By admin_45 in Blog S&P 500 Recessionary Earnings Power

What if the global economy entered a recession in the first half of 2018? Very few analysts expect such an outcome, but that alone makes it a question worth pondering. How would US corporate profits, and by extension stock prices, fare in a typical recession?

We went back to the late 1980s and looked at corporate earnings power for the S&P 500 during past recessions. Here is what we found, using 4 quarter trailing operating earnings:

  • Late 80s/early 1990s: S&P 500 earnings peaked in Q2 1989 at $25.53/share and troughed in Q4 1991 at $19.30/share. Net decline: 24.4% over 10 quarters.
  • Early 2000s: peak earnings in Q3 2000 at $56.79/share, which fell to a low of $38.85/share in Q4 2001. Net decline: 31.6% over 5 quarters.
  • 2008 Financial Crisis: peak earnings in Q2 2007 at $91.47/share, falling to $39.61/share in Q3 2009. Net decline: 56.7% over 9 quarters.

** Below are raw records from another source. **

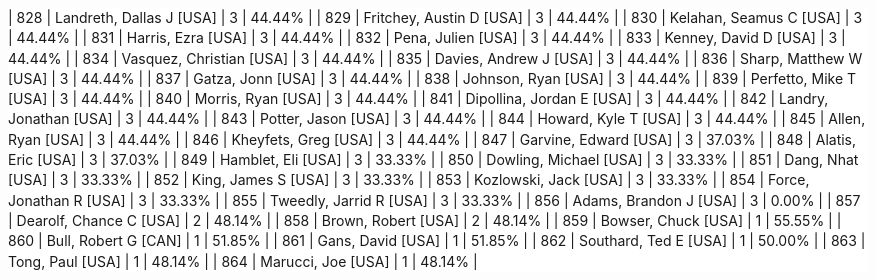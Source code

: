 |  828  | Landreth, Dallas J [USA] |  3 |  44.44% |
|  829  | Fritchey, Austin D [USA] |  3 |  44.44% |
|  830  | Kelahan, Seamus C [USA] |  3 |  44.44% |
|  831  | Harris, Ezra [USA] |  3 |  44.44% |
|  832  | Pena, Julien [USA] |  3 |  44.44% |
|  833  | Kenney, David D [USA] |  3 |  44.44% |
|  834  | Vasquez, Christian [USA] |  3 |  44.44% |
|  835  | Davies, Andrew J [USA] |  3 |  44.44% |
|  836  | Sharp, Matthew W [USA] |  3 |  44.44% |
|  837  | Gatza, Jonn [USA] |  3 |  44.44% |
|  838  | Johnson, Ryan [USA] |  3 |  44.44% |
|  839  | Perfetto, Mike T [USA] |  3 |  44.44% |
|  840  | Morris, Ryan [USA] |  3 |  44.44% |
|  841  | Dipollina, Jordan E [USA] |  3 |  44.44% |
|  842  | Landry, Jonathan [USA] |  3 |  44.44% |
|  843  | Potter, Jason [USA] |  3 |  44.44% |
|  844  | Howard, Kyle T [USA] |  3 |  44.44% |
|  845  | Allen, Ryan [USA] |  3 |  44.44% |
|  846  | Kheyfets, Greg [USA] |  3 |  44.44% |
|  847  | Garvine, Edward [USA] |  3 |  37.03% |
|  848  | Alatis, Eric [USA] |  3 |  37.03% |
|  849  | Hamblet, Eli [USA] |  3 |  33.33% |
|  850  | Dowling, Michael [USA] |  3 |  33.33% |
|  851  | Dang, Nhat [USA] |  3 |  33.33% |
|  852  | King, James S [USA] |  3 |  33.33% |
|  853  | Kozlowski, Jack [USA] |  3 |  33.33% |
|  854  | Force, Jonathan R [USA] |  3 |  33.33% |
|  855  | Tweedly, Jarrid R [USA] |  3 |  33.33% |
|  856  | Adams, Brandon J [USA] |  3 |  0.00% |
|  857  | Dearolf, Chance C [USA] |  2 |  48.14% |
|  858  | Brown, Robert [USA] |  2 |  48.14% |
|  859  | Bowser, Chuck [USA] |  1 |  55.55% |
|  860  | Bull, Robert G [CAN] |  1 |  51.85% |
|  861  | Gans, David [USA] |  1 |  51.85% |
|  862  | Southard, Ted E [USA] |  1 |  50.00% |
|  863  | Tong, Paul [USA] |  1 |  48.14% |
|  864  | Marucci, Joe [USA] |  1 |  48.14% |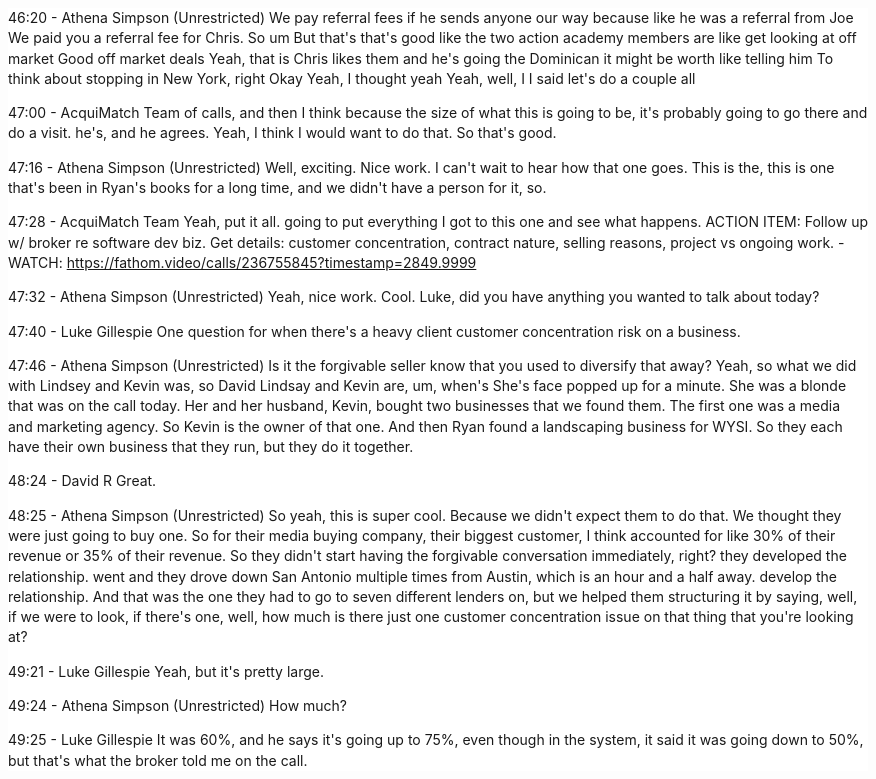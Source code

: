 46:20 - Athena Simpson (Unrestricted)
  We pay referral fees if he sends anyone our way because like he was a referral from Joe We paid you a referral fee for Chris.  So um But that's that's good like the two action academy members are like get looking at off market Good off market deals Yeah, that is Chris likes them and he's going the Dominican it might be worth like telling him To think about stopping in New York, right Okay Yeah, I thought yeah Yeah, well, I I said let's do a couple all

47:00 - AcquiMatch Team
  of calls, and then I think because the size of what this is going to be, it's probably going to go there and do a visit.  he's, and he agrees. Yeah, I think I would want to do that. So that's good.

47:16 - Athena Simpson (Unrestricted)
  Well, exciting. Nice work. I can't wait to hear how that one goes. This is the, this is one that's been in Ryan's books for a long time, and we didn't have a person for it, so.

47:28 - AcquiMatch Team
  Yeah, put it all. going to put everything I got to this one and see what happens.
  ACTION ITEM: Follow up w/ broker re software dev biz. Get details: customer concentration, contract nature, selling reasons, project vs ongoing work. - WATCH: https://fathom.video/calls/236755845?timestamp=2849.9999

47:32 - Athena Simpson (Unrestricted)
  Yeah, nice work. Cool. Luke, did you have anything you wanted to talk about today?

47:40 - Luke Gillespie
  One question for when there's a heavy client customer concentration risk on a business.

47:46 - Athena Simpson (Unrestricted)
  Is it the forgivable seller know that you used to diversify that away? Yeah, so what we did with Lindsey and Kevin was, so David Lindsay and Kevin are, um, when's  She's face popped up for a minute. She was a blonde that was on the call today. Her and her husband, Kevin, bought two businesses that we found them.  The first one was a media and marketing agency. So Kevin is the owner of that one. And then Ryan found a landscaping business for WYSI.  So they each have their own business that they run, but they do it together.

48:24 - David R
  Great.

48:25 - Athena Simpson (Unrestricted)
  So yeah, this is super cool. Because we didn't expect them to do that. We thought they were just going to buy one.  So for their media buying company, their biggest customer, I think accounted for like 30% of their revenue or 35% of their revenue.  So they didn't start having the forgivable conversation immediately, right? they developed the relationship. went and they drove down San Antonio multiple times from Austin, which is an hour and a half away.  develop the relationship. And that was the one they had to go to seven different lenders on, but we helped them structuring it by saying, well, if we were to look, if there's one, well, how much is there just one customer concentration issue on that thing that you're looking at?

49:21 - Luke Gillespie
  Yeah, but it's pretty large.

49:24 - Athena Simpson (Unrestricted)
  How much?

49:25 - Luke Gillespie
  It was 60%, and he says it's going up to 75%, even though in the system, it said it was going down to 50%, but that's what the broker told me on the call.
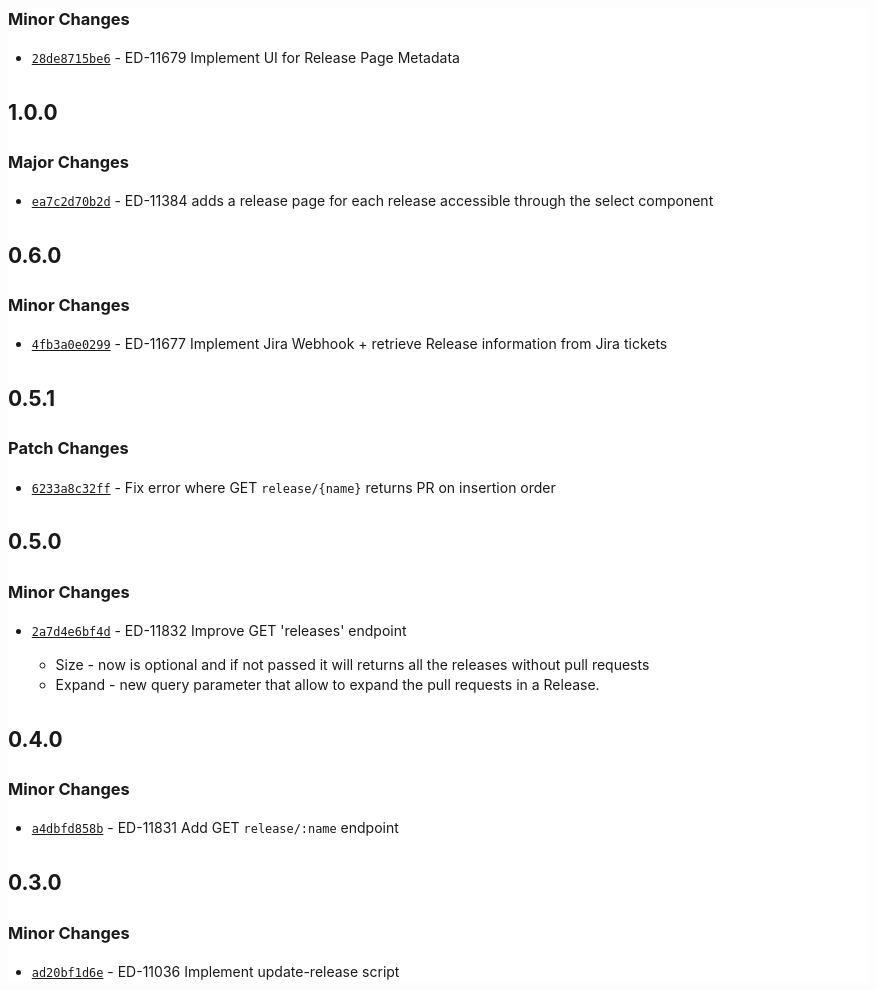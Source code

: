 ### Minor Changes

- [`28de8715be6`](https://bitbucket.org/atlassian/atlassian-frontend/commits/28de8715be6) - ED-11679 Implement UI for Release Page Metadata

## 1.0.0

### Major Changes

- [`ea7c2d70b2d`](https://bitbucket.org/atlassian/atlassian-frontend/commits/ea7c2d70b2d) - ED-11384 adds a release page for each release accessible through the select component

## 0.6.0

### Minor Changes

- [`4fb3a0e0299`](https://bitbucket.org/atlassian/atlassian-frontend/commits/4fb3a0e0299) - ED-11677 Implement Jira Webhook + retrieve Release information from Jira tickets

## 0.5.1

### Patch Changes

- [`6233a8c32ff`](https://bitbucket.org/atlassian/atlassian-frontend/commits/6233a8c32ff) - Fix error where GET `release/{name}` returns PR on insertion order

## 0.5.0

### Minor Changes

- [`2a7d4e6bf4d`](https://bitbucket.org/atlassian/atlassian-frontend/commits/2a7d4e6bf4d) - ED-11832 Improve GET 'releases' endpoint

  - Size - now is optional and if not passed it will returns all the releases without pull requests
  - Expand - new query parameter that allow to expand the pull requests in a Release.

## 0.4.0

### Minor Changes

- [`a4dbfd858b`](https://bitbucket.org/atlassian/atlassian-frontend/commits/a4dbfd858b) - ED-11831 Add GET `release/:name` endpoint

## 0.3.0

### Minor Changes

- [`ad20bf1d6e`](https://bitbucket.org/atlassian/atlassian-frontend/commits/ad20bf1d6e) - ED-11036 Implement update-release script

The math here shows that a “Typical” recession (albeit caused by large scale geopolitical events in both 1990 and 2001) creates a 25-30% decline in S&P 500 earnings. With current 4-quarter trailing S&P earnings of $119/share, that would put the next trough at $83 – $89/share.

With the index trading at 2,600, that makes the S&P 500 valued at 29-31x future “Trough” earnings. Is that cheap or expensive? A little more history frames the discussion:

  • In June 1989 (the peak of that cycle for earnings), the S&P 500 was trading for 16.5x its eventual trough operating earnings (the 4 quarters ending Q4 1991).
  • In September 2000 (again the peak), the S&P 500 traded for 37x the eventual earnings trough in Q4 2001.
  • In June 2007 (peak pre-Crisis earnings), the S&P 500 traded for 38x the very low earnings of Q3 2009 (including the index’s only ever negative quarterly earnings).

The conclusion: even at current all-time high levels the S&P 500 is notionally cheap (29-31x) to prior “Peak” periods like 2000 (37x) and 2007 (38x), but not likely cheap enough to buffer equity prices in the case of a sudden and unexpected recession. The S&P took 7 years to get back to 1,500 after the 2000 highs, and 6 years to regain that same level after 2007. It takes much lower valuations, like the 1989 experience, to allow the index to recover in less than a year.

Bottom line: US equity markets are pricing in essentially zero probability of a 2018 recession. Options markets, as we discussed recently, are largely in the same boat. Fair enough for now - nothing in the geopolitical pot seems to be nearing a boil. And the world’s central banks remain in low-interest rate mode. But make no mistake: the S&P 500 is priced only for further earnings growth.